Materials provided —
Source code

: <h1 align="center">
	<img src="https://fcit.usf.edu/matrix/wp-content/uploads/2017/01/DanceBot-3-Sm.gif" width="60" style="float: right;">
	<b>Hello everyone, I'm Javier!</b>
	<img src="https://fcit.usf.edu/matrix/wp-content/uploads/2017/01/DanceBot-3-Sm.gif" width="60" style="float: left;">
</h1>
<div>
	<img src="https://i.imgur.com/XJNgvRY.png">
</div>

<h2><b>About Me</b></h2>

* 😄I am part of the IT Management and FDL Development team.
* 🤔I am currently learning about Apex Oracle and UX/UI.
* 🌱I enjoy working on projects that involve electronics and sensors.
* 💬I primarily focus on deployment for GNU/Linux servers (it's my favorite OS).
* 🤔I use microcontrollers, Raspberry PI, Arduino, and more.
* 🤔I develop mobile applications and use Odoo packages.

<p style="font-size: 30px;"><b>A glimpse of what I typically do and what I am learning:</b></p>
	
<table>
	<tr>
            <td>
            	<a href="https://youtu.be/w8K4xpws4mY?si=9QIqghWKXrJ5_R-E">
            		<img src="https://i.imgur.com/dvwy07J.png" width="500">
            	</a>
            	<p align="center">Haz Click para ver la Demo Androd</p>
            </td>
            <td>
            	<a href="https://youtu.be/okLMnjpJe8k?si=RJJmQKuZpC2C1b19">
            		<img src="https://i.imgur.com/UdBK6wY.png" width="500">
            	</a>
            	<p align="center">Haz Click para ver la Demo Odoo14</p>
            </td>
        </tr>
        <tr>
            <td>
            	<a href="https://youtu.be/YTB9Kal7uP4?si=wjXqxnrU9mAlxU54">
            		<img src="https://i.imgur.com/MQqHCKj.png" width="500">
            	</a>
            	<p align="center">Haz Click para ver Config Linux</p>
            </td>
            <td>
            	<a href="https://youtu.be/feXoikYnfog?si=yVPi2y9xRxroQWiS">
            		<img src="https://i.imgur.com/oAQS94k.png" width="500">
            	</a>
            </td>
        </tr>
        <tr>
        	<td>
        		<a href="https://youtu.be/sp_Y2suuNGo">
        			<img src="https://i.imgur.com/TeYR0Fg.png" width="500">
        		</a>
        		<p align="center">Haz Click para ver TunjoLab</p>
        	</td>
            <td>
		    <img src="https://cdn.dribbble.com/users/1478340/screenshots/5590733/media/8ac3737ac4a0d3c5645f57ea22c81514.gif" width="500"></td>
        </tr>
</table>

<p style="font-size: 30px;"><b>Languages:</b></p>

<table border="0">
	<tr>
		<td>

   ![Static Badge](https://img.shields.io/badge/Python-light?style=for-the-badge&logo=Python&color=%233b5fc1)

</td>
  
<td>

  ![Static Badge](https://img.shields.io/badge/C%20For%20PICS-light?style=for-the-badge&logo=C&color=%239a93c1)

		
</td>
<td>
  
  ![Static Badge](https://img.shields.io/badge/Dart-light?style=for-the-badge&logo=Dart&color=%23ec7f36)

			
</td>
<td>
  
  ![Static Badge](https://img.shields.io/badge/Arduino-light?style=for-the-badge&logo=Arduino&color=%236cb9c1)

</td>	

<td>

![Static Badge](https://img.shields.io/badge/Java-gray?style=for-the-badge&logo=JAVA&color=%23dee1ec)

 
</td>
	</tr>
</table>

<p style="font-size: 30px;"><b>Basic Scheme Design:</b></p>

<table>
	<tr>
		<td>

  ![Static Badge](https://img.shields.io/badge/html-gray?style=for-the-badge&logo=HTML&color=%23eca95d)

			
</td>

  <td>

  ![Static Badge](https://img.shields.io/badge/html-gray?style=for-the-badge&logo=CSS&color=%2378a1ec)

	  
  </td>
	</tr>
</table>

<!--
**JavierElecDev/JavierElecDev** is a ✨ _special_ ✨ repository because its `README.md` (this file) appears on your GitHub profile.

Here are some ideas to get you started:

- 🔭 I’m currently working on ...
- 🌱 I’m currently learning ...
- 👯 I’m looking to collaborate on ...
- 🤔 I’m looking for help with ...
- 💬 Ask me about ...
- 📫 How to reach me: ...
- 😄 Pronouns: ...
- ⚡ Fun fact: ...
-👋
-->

Task requirements — Using the records above, find and show each line with the string "color".

Solution to the exercise —
   ![Static Badge](https://img.shields.io/badge/Python-light?style=for-the-badge&logo=Python&color=%233b5fc1)
  ![Static Badge](https://img.shields.io/badge/C%20For%20PICS-light?style=for-the-badge&logo=C&color=%239a93c1)
  ![Static Badge](https://img.shields.io/badge/Dart-light?style=for-the-badge&logo=Dart&color=%23ec7f36)
  ![Static Badge](https://img.shields.io/badge/Arduino-light?style=for-the-badge&logo=Arduino&color=%236cb9c1)
![Static Badge](https://img.shields.io/badge/Java-gray?style=for-the-badge&logo=JAVA&color=%23dee1ec)
  ![Static Badge](https://img.shields.io/badge/html-gray?style=for-the-badge&logo=HTML&color=%23eca95d)
  ![Static Badge](https://img.shields.io/badge/html-gray?style=for-the-badge&logo=CSS&color=%2378a1ec)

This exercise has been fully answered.